## What you will do
Show every line of the records below that contains the word "number".

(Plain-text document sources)
────────

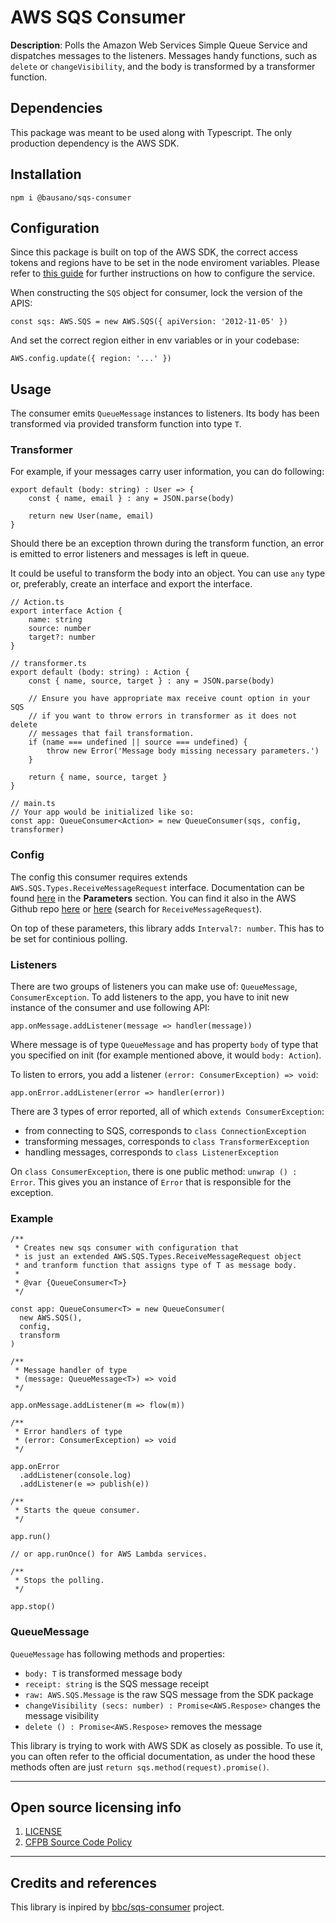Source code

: # AWS SQS Consumer

**Description**:  Polls the Amazon Web Services Simple Queue Service and dispatches messages to the listeners.
Messages handy functions, such as `delete` or `changeVisibility`, and the body is transformed by a transformer
function.

## Dependencies

This package was meant to be used along with Typescript. The only production dependency is the AWS SDK. 

## Installation

`npm i @bausano/sqs-consumer`

## Configuration

Since this package is built on top of the AWS SDK, the correct access tokens and regions have to be
set in the node enviroment variables.
Please refer to [this guide](https://docs.aws.amazon.com/sdk-for-javascript/v2/developer-guide/configuring-the-jssdk.html)
for further instructions on how to configure the service.

When constructing the `SQS` object for consumer, lock the version of the APIS:

`const sqs: AWS.SQS = new AWS.SQS({ apiVersion: '2012-11-05' })`

And set the correct region either in env variables or in your codebase:

`AWS.config.update({ region: '...' })`

## Usage

The consumer emits `QueueMessage` instances to listeners.
Its body has been transformed via provided transform function
into type `T`.

### Transformer
For example, if your messages carry user information, you
can do following:

```
export default (body: string) : User => {
    const { name, email } : any = JSON.parse(body)

    return new User(name, email)
}
```

Should there be an exception thrown during the transform function,
an error is emitted to error listeners and messages is left
in queue.

It could be useful to transform the body into an object. You can use
`any` type or, preferably, create an interface and export the interface.

```
// Action.ts
export interface Action {
    name: string
    source: number
    target?: number
}

// transformer.ts
export default (body: string) : Action {
    const { name, source, target } : any = JSON.parse(body)

    // Ensure you have appropriate max receive count option in your SQS
    // if you want to throw errors in transformer as it does not delete
    // messages that fail transformation.
    if (name === undefined || source === undefined) {
        throw new Error('Message body missing necessary parameters.')
    }

    return { name, source, target }
}

// main.ts
// Your app would be initialized like so:
const app: QueueConsumer<Action> = new QueueConsumer(sqs, config, transformer)
```

### Config
The config this consumer requires extends `AWS.SQS.Types.ReceiveMessageRequest`
interface. Documentation can be found [here](https://docs.aws.amazon.com/AWSJavaScriptSDK/latest/AWS/SQS.html#receiveMessage-property) in the
**Parameters** section.
You can find it also in the AWS Github repo [here](https://github.com/aws/aws-sdk-js/blob/master/apis/sqs-2012-11-05.normal.json) or [here](https://github.com/aws/aws-sdk-js/blob/master/clients/sqs.d.ts) (search for `ReceiveMessageRequest`).

On top of these parameters, this library adds `Interval?: number`. This has to be set for continious polling.

### Listeners
There are two groups of listeners you can make use of: `QueueMessage`, `ConsumerException`. To add listeners to the app,
you have to init new instance of the consumer and use following API:

`app.onMessage.addListener(message => handler(message))`

Where message is of type `QueueMessage` and has property `body` of type that you specified on
init (for example mentioned above, it would `body: Action`).

To listen to errors, you add a listener `(error: ConsumerException) => void`:

`app.onError.addListener(error => handler(error))`

There are 3 types of error reported, all of which `extends ConsumerException`:
- from connecting to SQS, corresponds to `class ConnectionException`
- transforming messages, corresponds to `class TransformerException`
- handling messages, corresponds to `class ListenerException`

On `class ConsumerException`, there is one public method: `unwrap () : Error`.
This gives you an instance of `Error` that is responsible for the exception.

### Example
```
/**
 * Creates new sqs consumer with configuration that
 * is just an extended AWS.SQS.Types.ReceiveMessageRequest object
 * and tranform function that assigns type of T as message body.
 *
 * @var {QueueConsumer<T>}
 */

const app: QueueConsumer<T> = new QueueConsumer(
  new AWS.SQS(),
  config,
  transform
)

/**
 * Message handler of type
 * (message: QueueMessage<T>) => void
 */

app.onMessage.addListener(m => flow(m))

/**
 * Error handlers of type
 * (error: ConsumerException) => void
 */

app.onError
  .addListener(console.log)
  .addListener(e => publish(e))

/**
 * Starts the queue consumer.
 */

app.run()

// or app.runOnce() for AWS Lambda services.

/**
 * Stops the polling.
 */

app.stop()
```

### QueueMessage
`QueueMessage` has following methods and properties:

- `body: T` is transformed message body
- `receipt: string` is the SQS message receipt
- `raw: AWS.SQS.Message` is the raw SQS message from the SDK package
- `changeVisibility (secs: number) : Promise<AWS.Respose>` changes the message visibility
- `delete () : Promise<AWS.Respose>` removes the message

This library is trying to work with AWS SDK as closely as possible. To use it,
you can often refer to the official documentation, as under the hood these methods often are just
`return sqs.method(request).promise()`.

----

## Open source licensing info

1. [LICENSE](LICENSE)
2. [CFPB Source Code Policy](https://github.com/cfpb/source-code-policy/)


----

## Credits and references

This library is inpired by [bbc/sqs-consumer](https://github.com/bbc/sqs-consumer) project.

────────

## Answer to the problem
    source: number
    target?: number
On top of these parameters, this library adds `Interval?: number`. This has to be set for continious polling.
- `changeVisibility (secs: number) : Promise<AWS.Respose>` changes the message visibility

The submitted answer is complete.